Dış güçlerin planlarını ve hedeflerini ifade ediyorum; “böyle olacak” diye söylemiyorum. Bununla beraber, İran’ın Suriye üzerinden Lübnan Hizbullahı’na, dolayısıyla Filistin direnişine olan desteğinin kesilmesi isteniyor ki bu, büyük ölçüde şu anda kesildi. Bütün bu tehlikelere ve endişelerimize rağmen, hükümet kanadı, iktidar kanadı son derece mutlu ve bir zafer tablosu ortaya koymaya çalışıyor. Ancak biz de diyoruz ki: Bu endişelere ve ortada duran bu tehlikelere karşı bir ajandanız, bir planınız, bir eylem planınız var mı? Bir tedbiriniz var mı? Neye göre seviniyorsunuz, neye göre mutlu oluyorsunuz? Terör devleti kurulursa, Suriye dörde ya da beşe bölünürse, orada bir kaos oluşursa, orada işbirlikçi bir yönetim iktidarda olursa ve İsrail şu anda Suriye topraklarındaki bu işgallerini artırarak devam ettirirse, ne yapacağız? Bundan da mutlu olacak mıyız? Bu soruyu soruyoruz. Amerikan askerlerinin, PYD’nin, YPG’nin ve İsrail’in Suriye topraklarındaki bu işgali devam ettiği sırada neyin zaferini kutladığımızı ifade ediyoruz.

Evet, zafer kutlayalım! Ancak, kucaklayıcı ve kapsayıcı yeni bir yönetim kurulursa, demokrasi ve insan hakları hâkim olursa, PYD’nin, YPG’nin, Amerikan askerlerinin ve İsrail’in işgali Suriye’den ortadan kalkarsa, Suriye’nin toprak bütünlüğü ve üniter yapısı korunursa, o zaman bir zafer kutlayalım. Şu anda, tabiri caizse erkenden bir havaya girilmiş durumda.”

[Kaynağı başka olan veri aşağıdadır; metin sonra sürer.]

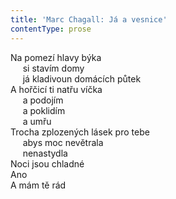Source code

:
 ```yaml
---
title: 'Marc Chagall: Já a vesnice'
contentType: prose
---
```


<section>

Na pomezí hlavy býka  
     si stavím domy  
     já kladivoun domácích půtek  
A hořčicí ti natřu víčka  
     a podojím  
     a poklidím  
     a umřu  
Trocha zplozených lásek pro tebe  
     abys moc nevětrala  
     nenastydla  
Noci jsou chladné  
Ano  
A mám tě rád

</section>
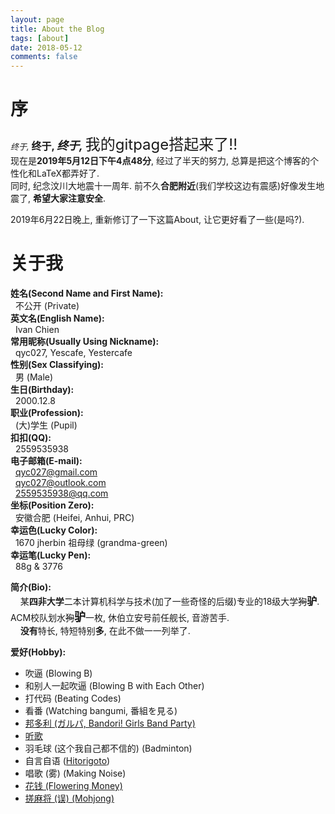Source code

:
 ```yaml
---
layout: page
title: About the Blog
tags: [about]
date: 2018-05-12
comments: false
---
```


# 序
<font size="2px"><em>终于, </em></font><font size="3px"><strong>终于, </strong></font><font size="4px"><em><strong>终于, </strong></em></font><font size="5px">我的gitpage搭起来了!!</font>  
现在是**2019年5月12日下午4点48分**, 经过了半天的努力, 总算是把这个博客的个性化和LaTeX都弄好了.  
同时, 纪念汶川大地震十一周年. 前不久**合肥附近**(我们学校这边有震感)好像发生地震了, **希望大家注意安全**.   

2019年6月22日晚上, 重新修订了一下这篇About, 让它更好看了一些(是吗?).

# 关于我
**姓名(Second Name and First Name):**  
&nbsp;&nbsp;不公开 (Private)  
**英文名(English Name):**   
&nbsp;&nbsp;Ivan Chien  
**常用昵称(Usually Using Nickname):**   
&nbsp;&nbsp;qyc027, Yescafe, Yestercafe  
**性别(Sex Classifying):**   
&nbsp;&nbsp;男 (Male)  
**生日(Birthday):**   
&nbsp;&nbsp;2000.12.8  
**职业(Profession):**   
&nbsp;&nbsp;(大)学生 (Pupil)  
**扣扣(QQ):**  
&nbsp;&nbsp;2559535938  
**电子邮箱(E-mail):**  
&nbsp;&nbsp;[qyc027@gmail.com](mailto:qyc027@gmail.com)  
&nbsp;&nbsp;[qyc027@outlook.com](mailto:qyc027@outlook.com)  
&nbsp;&nbsp;[2559535938@qq.com](mailto:2559535938)  
**坐标(Position Zero):**  
&nbsp;&nbsp;安徽合肥 (Heifei, Anhui, PRC)  
**幸运色(Lucky Color):**  
&nbsp;&nbsp;1670 jherbin 祖母绿 (grandma-green)  
**幸运笔(Lucky Pen):**  
&nbsp;&nbsp;88g & 3776

**简介(Bio):**    
&nbsp;&nbsp;&nbsp;&nbsp;某**四非大学**二本计算机科学与技术(加了一些奇怪的后缀)专业的18级大学~~狗~~<font size="3px">**驴**</font>. ACM校队划水~~狗~~<font size="4px">**驴**</font>一枚, 休伯立安号前任舰长, 音游苦手.  
&nbsp;&nbsp;&nbsp;&nbsp;**没有**特长, 特短特别**多**, 在此不做一一列举了.  

**爱好(Hobby):**
- 吹逼 (Blowing B)
- 和别人一起吹逼 (Blowing B with Each Other)
- 打代码 (Beating Codes)
- 看番 (Watching bangumi, 番組を見る)
- [邦多利 (ガルパ, Bandori! Girls Band Party)](https://bang-dream.com/)
- [听歌](https://music.163.com/#/playlist?id=308954103)
- 羽毛球 (这个我自己都不信的) (Badminton)
- 自言自语 ([Hitorigoto](https://music.163.com/#/song?id=474567613))
- 唱歌 (雾) (Making Noise)
- [花钱 (Flowering Money)](https://www.taobao.com/)
- [搓麻将 (误) (Mohjong)](https://majsoul.union-game.com)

“Suriye dört parçaya bölünüyor”

Suriye’nin bölünme süreci ve terör devleti İsrail’in planları hakkında çok önemli bilgiler veren Erbakan şunları söyledi:

“Tabii, bu şüphelerimizi ve endişelerimizi artıran gelişmeler oluyor. Amerika ve Avrupa medyasında, Türkiye’deki medyaya her ne kadar yansıtılmasa da, bizim 30 seneden beri Milli Görüş olarak söylediğimiz, rahmetli Erbakan hocamızın 30 seneden beri dile getirdiği endişeleri haklı çıkaracak şekilde ve Yeniden Refah Partisi olarak ifade ettiğimiz endişeleri doğrulayan haberler yer alıyor.

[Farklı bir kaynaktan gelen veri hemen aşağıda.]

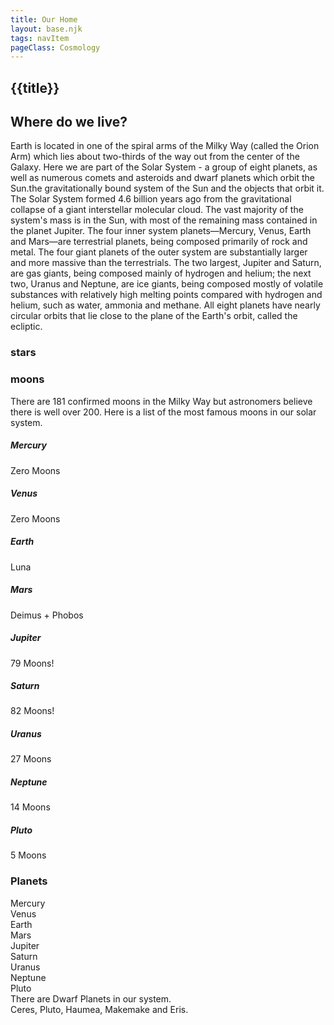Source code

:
 ```yaml
---
title: Our Home
layout: base.njk
tags: navItem
pageClass: Cosmology
---
```

## {{title}}
<section class="bio">
<h2>Where do we live?</h2>
<p>Earth is located in one of the spiral arms of the Milky Way (called the Orion Arm) which lies about two-thirds of the way out from the center of the Galaxy. Here we are part of the Solar System - a group of eight planets, as well as numerous comets and asteroids and dwarf planets which orbit the Sun.the gravitationally bound system of the Sun and the objects that orbit it. The Solar System formed 4.6 billion years ago from the gravitational collapse of a giant interstellar molecular cloud. The vast majority of the system's mass is in the Sun, with most of the remaining mass contained in the planet Jupiter. The four inner system planets—Mercury, Venus, Earth and Mars—are terrestrial planets, being composed primarily of rock and metal. The four giant planets of the outer system are substantially larger and more massive than the terrestrials. The two largest, Jupiter and Saturn, are gas giants, being composed mainly of hydrogen and helium; the next two, Uranus and Neptune, are ice giants, being composed mostly of volatile substances with relatively high melting points compared with hydrogen and helium, such as water, ammonia and methane. All eight planets have nearly circular orbits that lie close to the plane of the Earth's orbit, called the ecliptic.</p>
</section>
<h3>stars</h3>
<section class="grid4">
<div class="location">

</div>
</section>
<h3>moons</h3>
<p>There are 181 confirmed moons in the Milky Way but astronomers believe there is well over 200. Here is a list of the most famous moons in our solar system.</p>

<section class="grid4">
<div class="location">
<h5>Mercury</h5> Zero Moons
</div>
<div class="location">
<h5>Venus</h5> Zero Moons
</div>
<div class="location">
<h5>Earth</h5> Luna 
</div>
<div class="location">
<h5>Mars</h5> Deimus + Phobos 
</div>
<div class="location">
<h5>Jupiter</h5> 79 Moons!
</div>
<div class="location">
<h5>Saturn</h5> 82 Moons!
</div>
<div class="location">
<h5>Uranus</h5> 27 Moons
</div>
<div class="location">
<h5>Neptune</h5> 14 Moons
</div>
<div class="location">
<h5>Pluto</h5> 5 Moons
</div>
</section>

<h3>Planets</h3>
<section class="grid4">
<div class="planet">
Mercury
</div>
<div class="planet">
Venus
</div>
<div class="planet">
Earth
</div>
<div class="planet">
Mars
</div>
<div class="planet">
Jupiter
</div>
<div class="planet">
Saturn
</div>
<div class="planet">
Uranus
</div>
<div class="planet">
Neptune
</div>
<div class="planet">
Pluto
</div>
<div class="planet">
There are Dwarf Planets in our system. <br> Ceres, Pluto, Haumea, Makemake and Eris.
</div>
</section>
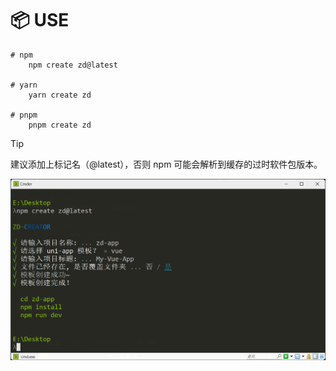 # 📦 USE

```shell
# npm
    npm create zd@latest

# yarn
    yarn create zd

# pnpm
    pnpm create zd
```

> [!TIP]
> 建议添加上标记名（@latest），否则 npm 可能会解析到缓存的过时软件包版本。
<p align="center"><img  src="./images/readme.png"></p>
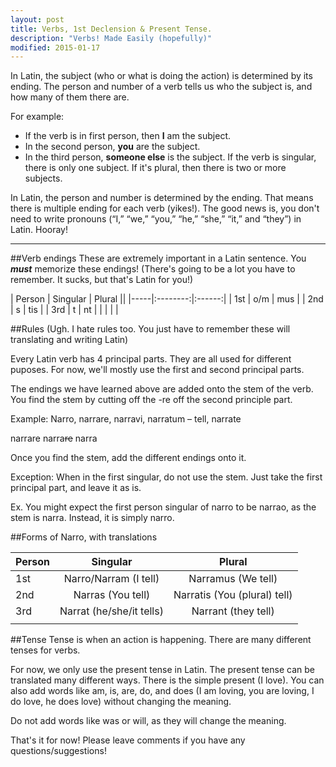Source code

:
 ```yaml
---
layout: post
title: Verbs, 1st Declension & Present Tense.
description: "Verbs! Made Easily (hopefully)"
modified: 2015-01-17
---
```


In Latin, the subject (who or what is doing the action) is determined by its ending. The person and number of a verb tells us who the subject is, and how many of them there are. 

For example:

* If the verb is in first person,  then **I** am the subject.
* In the second person, **you** are the subject.
* In the third person, **someone else** is the subject.
If the verb is singular, there is only one subject. If it's plural, then there is two or more subjects.

In Latin, the person and number is determined by the ending. That means there is multiple ending for each verb (yikes!). The good news is, you don't need to write pronouns (“I,” “we,” “you,” “he,” “she,” “it,” and “they”) in Latin. Hooray! 


----------


##Verb endings
These are extremely important in a Latin sentence. You ***must*** memorize these endings! (There's going to be a lot you have to remember. It sucks, but that's Latin for you!) 

|  Person   | Singular | Plural ||
|-----|:--------:|:------:|
| 1st |    o/m   |   mus  |
| 2nd |     s    |   tis  |
| 3rd |     t    |   nt   |
|     |          |        | 

##Rules
(Ugh. I hate rules too. You just have to remember these will translating and writing Latin)

Every Latin verb has 4 principal parts. They are all used for different puposes. For now, we'll mostly use the first and second principal parts.

The endings we have learned above are added onto the stem of the verb. You find the stem by cutting off the -re off the second principle part.

Example: Narro, narrare, narravi, narratum – tell, narrate

narrare
narra~~re~~
narra

Once you find the stem, add the different endings onto it.

Exception: When in the first singular, do not use the stem. Just take the first principal part, and leave it as is.
				
Ex. You might expect the first person singular of narro to be narrao, as the stem is narra. Instead, it is simply narro.

##Forms of Narro, with translations

|  Person   |   Singular   |  Plural  |
|-----|:------------:|:--------:|
| 1st | Narro/Narram (I tell)| Narramus (We tell)|
| 2nd | Narras  (You tell)     | Narratis (You (plural) tell)|
| 3rd | Narrat  (he/she/it tells)     | Narrant (they tell) |
|     |              |          | 

##Tense
Tense is when an action is happening. There are many different tenses for verbs.

 For now, we only use the present tense in Latin. 
 The present tense can be translated many different ways. There is the simple present (I love). You can also add words like am, is, are, do, and does (I am loving, you are loving, I do love, he does love) without changing the meaning.
 
Do not add words like was or will, as they will change the meaning.

That's it for now! Please leave comments if you have any questions/suggestions!
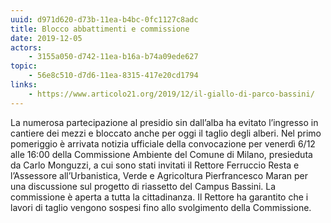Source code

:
 ```yaml
---
uuid: d971d620-d73b-11ea-b4bc-0fc1127c8adc
title: Blocco abbattimenti e commissione
date: 2019-12-05
actors:
    - 3155a050-d742-11ea-b16a-b74a09ede627
topic:
    - 56e8c510-d7d6-11ea-8315-417e20cd1794
links:
    - https://www.articolo21.org/2019/12/il-giallo-di-parco-bassini/
---
```


La numerosa partecipazione al presidio sin dall’alba ha evitato l’ingresso in cantiere dei mezzi e bloccato anche per oggi il taglio degli alberi.
Nel primo pomeriggio è arrivata notizia ufficiale della convocazione per venerdì 6/12 alle 16:00 della Commissione Ambiente del Comune di Milano, presieduta da Carlo Monguzzi, a cui sono stati invitati il Rettore Ferruccio Resta e l’Assessore all’Urbanistica, Verde e Agricoltura Pierfrancesco Maran per una discussione sul progetto di riassetto del Campus Bassini.
La commissione è aperta a tutta la cittadinanza.
Il Rettore ha garantito che i lavori di taglio vengono sospesi fino allo svolgimento della Commissione.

Nedir bu haberler? Amerika, İsrail ve Fransa arasında Suriye’nin dörde bölünmesine ilişkin müzakereler yapıldığına dair haberler yayınlanıyor. Örneğin, Suriye’nin batıda Alevi, Şii, Nusayri; kuzeyde Kürt; güneyde İsrail kontrolünde Dürzi bölgesi; Şam’da ise HTŞ’nin kontrolünde bir Sünni bölgesi olmak üzere dört parçaya bölünmesi, HTŞ’nin terör listesinden çıkartılması ve Ahmed eş-Şara’nın kurulacak olan bu Suriye Federasyonu’nun devlet başkanı olması senaryosu açık bir şekilde dile getiriliyor. Bu planın, Büyük Orta Doğu Projesi’nin önemli bir adımı olacağı ifade ediliyor.

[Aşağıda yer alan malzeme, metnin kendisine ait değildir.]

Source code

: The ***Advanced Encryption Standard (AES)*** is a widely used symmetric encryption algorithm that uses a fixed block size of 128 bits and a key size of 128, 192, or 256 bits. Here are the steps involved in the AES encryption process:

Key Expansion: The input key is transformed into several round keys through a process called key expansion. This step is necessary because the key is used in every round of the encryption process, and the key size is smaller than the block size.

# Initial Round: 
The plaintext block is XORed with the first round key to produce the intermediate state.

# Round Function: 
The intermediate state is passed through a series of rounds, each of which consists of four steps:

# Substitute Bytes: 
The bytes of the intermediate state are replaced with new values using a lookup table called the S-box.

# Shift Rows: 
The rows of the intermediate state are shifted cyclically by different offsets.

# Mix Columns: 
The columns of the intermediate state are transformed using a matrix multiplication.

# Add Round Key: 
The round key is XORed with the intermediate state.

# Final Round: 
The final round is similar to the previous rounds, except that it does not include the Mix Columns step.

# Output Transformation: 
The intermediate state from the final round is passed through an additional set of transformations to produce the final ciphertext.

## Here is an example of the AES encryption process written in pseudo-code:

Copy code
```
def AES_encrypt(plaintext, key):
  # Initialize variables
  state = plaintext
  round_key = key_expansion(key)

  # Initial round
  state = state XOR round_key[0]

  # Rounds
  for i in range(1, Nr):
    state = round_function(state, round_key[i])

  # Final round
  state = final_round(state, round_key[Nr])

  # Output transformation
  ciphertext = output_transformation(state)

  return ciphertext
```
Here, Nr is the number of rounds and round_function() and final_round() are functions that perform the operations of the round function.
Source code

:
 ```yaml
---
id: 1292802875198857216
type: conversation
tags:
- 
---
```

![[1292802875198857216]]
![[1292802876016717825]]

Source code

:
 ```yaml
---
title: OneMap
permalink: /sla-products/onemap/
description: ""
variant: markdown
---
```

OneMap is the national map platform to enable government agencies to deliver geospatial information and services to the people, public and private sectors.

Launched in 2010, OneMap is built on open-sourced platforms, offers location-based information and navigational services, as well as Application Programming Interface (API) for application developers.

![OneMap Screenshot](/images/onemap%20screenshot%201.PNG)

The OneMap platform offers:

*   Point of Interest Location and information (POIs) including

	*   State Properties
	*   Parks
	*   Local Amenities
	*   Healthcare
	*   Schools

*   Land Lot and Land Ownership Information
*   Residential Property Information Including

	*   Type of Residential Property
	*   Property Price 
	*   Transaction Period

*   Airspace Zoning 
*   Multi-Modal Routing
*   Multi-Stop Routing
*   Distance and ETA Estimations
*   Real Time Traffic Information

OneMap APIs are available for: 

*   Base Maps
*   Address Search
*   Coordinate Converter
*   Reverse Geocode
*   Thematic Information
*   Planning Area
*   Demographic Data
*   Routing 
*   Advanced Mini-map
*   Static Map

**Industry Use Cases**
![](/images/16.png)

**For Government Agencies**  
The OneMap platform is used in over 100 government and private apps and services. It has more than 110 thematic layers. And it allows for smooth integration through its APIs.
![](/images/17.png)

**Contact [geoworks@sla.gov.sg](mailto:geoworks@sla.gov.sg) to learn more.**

Yani kuzeyde “Kürt bölgesi” dedikleri aslında bir terör devleti, batıda Alevi-Şii-Nusayri bölgesi, güneyde İsrail’in tamamen kuklası olan küçük bir Dürzi bölgesi ve aynı zamanda Şam’da HTŞ’nin kontrolünde bir Sünni bölgesi olmak üzere dört tane özerk bölgeye Suriye’nin bölünmesi planları yapılıyor. Bu federasyonun, Büyük Orta Doğu Projesi’nin bir adımı olacağı ifade ediliyor. Tam da bu aşamada, Sayın Cumhurbaşkanı’nın Büyük Orta Doğu Projesi Eşbaşkanlığı görevini bıraktığını bir an evvel ilan etmesi ve bu senaryoya karşı durması gereklidir.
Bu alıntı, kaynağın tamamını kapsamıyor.